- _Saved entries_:
BEGIN
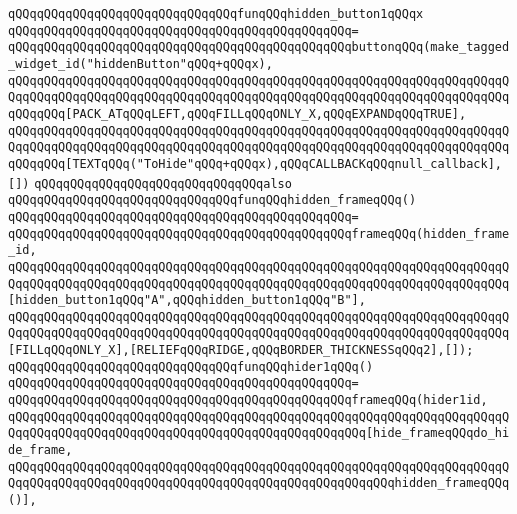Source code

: \verb|qQQqqQQqqQQqqQQqqQQqqQQqqQQqqQQqfunqQQqhidden_button1qQQqx|\newline
\verb|qQQqqQQqqQQqqQQqqQQqqQQqqQQqqQQqqQQqqQQqqQQqqQQq=|\newline
\verb|qQQqqQQqqQQqqQQqqQQqqQQqqQQqqQQqqQQqqQQqqQQqqQQqbuttonqQQq(make_tagged_widget_id("hiddenButton"qQQq+qQQqx),|\newline
\verb|qQQqqQQqqQQqqQQqqQQqqQQqqQQqqQQqqQQqqQQqqQQqqQQqqQQqqQQqqQQqqQQqqQQqqQQqqQQqqQQqqQQqqQQqqQQqqQQqqQQqqQQqqQQqqQQqqQQqqQQqqQQqqQQqqQQqqQQqqQQqqQQqqQQq[PACK_ATqQQqLEFT,qQQqFILLqQQqONLY_X,qQQqEXPANDqQQqTRUE],|\newline
\verb|qQQqqQQqqQQqqQQqqQQqqQQqqQQqqQQqqQQqqQQqqQQqqQQqqQQqqQQqqQQqqQQqqQQqqQQqqQQqqQQqqQQqqQQqqQQqqQQqqQQqqQQqqQQqqQQqqQQqqQQqqQQqqQQqqQQqqQQqqQQqqQQqqQQq[TEXTqQQq("ToHide"qQQq+qQQqx),qQQqCALLBACKqQQqnull_callback],[])|\newline
\newline
\verb|qQQqqQQqqQQqqQQqqQQqqQQqqQQqqQQqalso|\newline
\verb|qQQqqQQqqQQqqQQqqQQqqQQqqQQqqQQqfunqQQqhidden_frameqQQq()|\newline
\verb|qQQqqQQqqQQqqQQqqQQqqQQqqQQqqQQqqQQqqQQqqQQqqQQq=|\newline
\verb|qQQqqQQqqQQqqQQqqQQqqQQqqQQqqQQqqQQqqQQqqQQqqQQqframeqQQq(hidden_frame_id,|\newline
\verb|qQQqqQQqqQQqqQQqqQQqqQQqqQQqqQQqqQQqqQQqqQQqqQQqqQQqqQQqqQQqqQQqqQQqqQQqqQQqqQQqqQQqqQQqqQQqqQQqqQQqqQQqqQQqqQQqqQQqqQQqqQQqqQQqqQQqqQQqqQQq[hidden_button1qQQq"A",qQQqhidden_button1qQQq"B"],|\newline
\verb|qQQqqQQqqQQqqQQqqQQqqQQqqQQqqQQqqQQqqQQqqQQqqQQqqQQqqQQqqQQqqQQqqQQqqQQqqQQqqQQqqQQqqQQqqQQqqQQqqQQqqQQqqQQqqQQqqQQqqQQqqQQqqQQqqQQqqQQqqQQq[FILLqQQqONLY_X],[RELIEFqQQqRIDGE,qQQqBORDER_THICKNESSqQQq2],[]);|\newline
\newline
\verb|qQQqqQQqqQQqqQQqqQQqqQQqqQQqqQQqfunqQQqhider1qQQq()|\newline
\verb|qQQqqQQqqQQqqQQqqQQqqQQqqQQqqQQqqQQqqQQqqQQqqQQq=|\newline
\verb|qQQqqQQqqQQqqQQqqQQqqQQqqQQqqQQqqQQqqQQqqQQqqQQqframeqQQq(hider1id,|\newline
\verb|qQQqqQQqqQQqqQQqqQQqqQQqqQQqqQQqqQQqqQQqqQQqqQQqqQQqqQQqqQQqqQQqqQQqqQQqqQQqqQQqqQQqqQQqqQQqqQQqqQQqqQQqqQQqqQQqqQQqqQQq[hide_frameqQQqdo_hide_frame,|\newline
\verb|qQQqqQQqqQQqqQQqqQQqqQQqqQQqqQQqqQQqqQQqqQQqqQQqqQQqqQQqqQQqqQQqqQQqqQQqqQQqqQQqqQQqqQQqqQQqqQQqqQQqqQQqqQQqqQQqqQQqqQQqqQQqhidden_frameqQQq()],|\newline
END
- _TASK OBJECTIVE_: What is wanted is a verbatim transcription of every record above, pictures excluded.

- _RESULT_:
Source code

: \verb|qQQqqQQqqQQqqQQqqQQqqQQqqQQqqQQqfunqQQqhidden_button1qQQqx|\newline
\verb|qQQqqQQqqQQqqQQqqQQqqQQqqQQqqQQqqQQqqQQqqQQqqQQq=|\newline
\verb|qQQqqQQqqQQqqQQqqQQqqQQqqQQqqQQqqQQqqQQqqQQqqQQqbuttonqQQq(make_tagged_widget_id("hiddenButton"qQQq+qQQqx),|\newline
\verb|qQQqqQQqqQQqqQQqqQQqqQQqqQQqqQQqqQQqqQQqqQQqqQQqqQQqqQQqqQQqqQQqqQQqqQQqqQQqqQQqqQQqqQQqqQQqqQQqqQQqqQQqqQQqqQQqqQQqqQQqqQQqqQQqqQQqqQQqqQQqqQQqqQQq[PACK_ATqQQqLEFT,qQQqFILLqQQqONLY_X,qQQqEXPANDqQQqTRUE],|\newline
\verb|qQQqqQQqqQQqqQQqqQQqqQQqqQQqqQQqqQQqqQQqqQQqqQQqqQQqqQQqqQQqqQQqqQQqqQQqqQQqqQQqqQQqqQQqqQQqqQQqqQQqqQQqqQQqqQQqqQQqqQQqqQQqqQQqqQQqqQQqqQQqqQQqqQQq[TEXTqQQq("ToHide"qQQq+qQQqx),qQQqCALLBACKqQQqnull_callback],[])|\newline
\newline
\verb|qQQqqQQqqQQqqQQqqQQqqQQqqQQqqQQqalso|\newline
\verb|qQQqqQQqqQQqqQQqqQQqqQQqqQQqqQQqfunqQQqhidden_frameqQQq()|\newline
\verb|qQQqqQQqqQQqqQQqqQQqqQQqqQQqqQQqqQQqqQQqqQQqqQQq=|\newline
\verb|qQQqqQQqqQQqqQQqqQQqqQQqqQQqqQQqqQQqqQQqqQQqqQQqframeqQQq(hidden_frame_id,|\newline
\verb|qQQqqQQqqQQqqQQqqQQqqQQqqQQqqQQqqQQqqQQqqQQqqQQqqQQqqQQqqQQqqQQqqQQqqQQqqQQqqQQqqQQqqQQqqQQqqQQqqQQqqQQqqQQqqQQqqQQqqQQqqQQqqQQqqQQqqQQqqQQq[hidden_button1qQQq"A",qQQqhidden_button1qQQq"B"],|\newline
\verb|qQQqqQQqqQQqqQQqqQQqqQQqqQQqqQQqqQQqqQQqqQQqqQQqqQQqqQQqqQQqqQQqqQQqqQQqqQQqqQQqqQQqqQQqqQQqqQQqqQQqqQQqqQQqqQQqqQQqqQQqqQQqqQQqqQQqqQQqqQQq[FILLqQQqONLY_X],[RELIEFqQQqRIDGE,qQQqBORDER_THICKNESSqQQq2],[]);|\newline
\newline
\verb|qQQqqQQqqQQqqQQqqQQqqQQqqQQqqQQqfunqQQqhider1qQQq()|\newline
\verb|qQQqqQQqqQQqqQQqqQQqqQQqqQQqqQQqqQQqqQQqqQQqqQQq=|\newline
\verb|qQQqqQQqqQQqqQQqqQQqqQQqqQQqqQQqqQQqqQQqqQQqqQQqframeqQQq(hider1id,|\newline
\verb|qQQqqQQqqQQqqQQqqQQqqQQqqQQqqQQqqQQqqQQqqQQqqQQqqQQqqQQqqQQqqQQqqQQqqQQqqQQqqQQqqQQqqQQqqQQqqQQqqQQqqQQqqQQqqQQqqQQqqQQq[hide_frameqQQqdo_hide_frame,|\newline
\verb|qQQqqQQqqQQqqQQqqQQqqQQqqQQqqQQqqQQqqQQqqQQqqQQqqQQqqQQqqQQqqQQqqQQqqQQqqQQqqQQqqQQqqQQqqQQqqQQqqQQqqQQqqQQqqQQqqQQqqQQqqQQqhidden_frameqQQq()],|\newline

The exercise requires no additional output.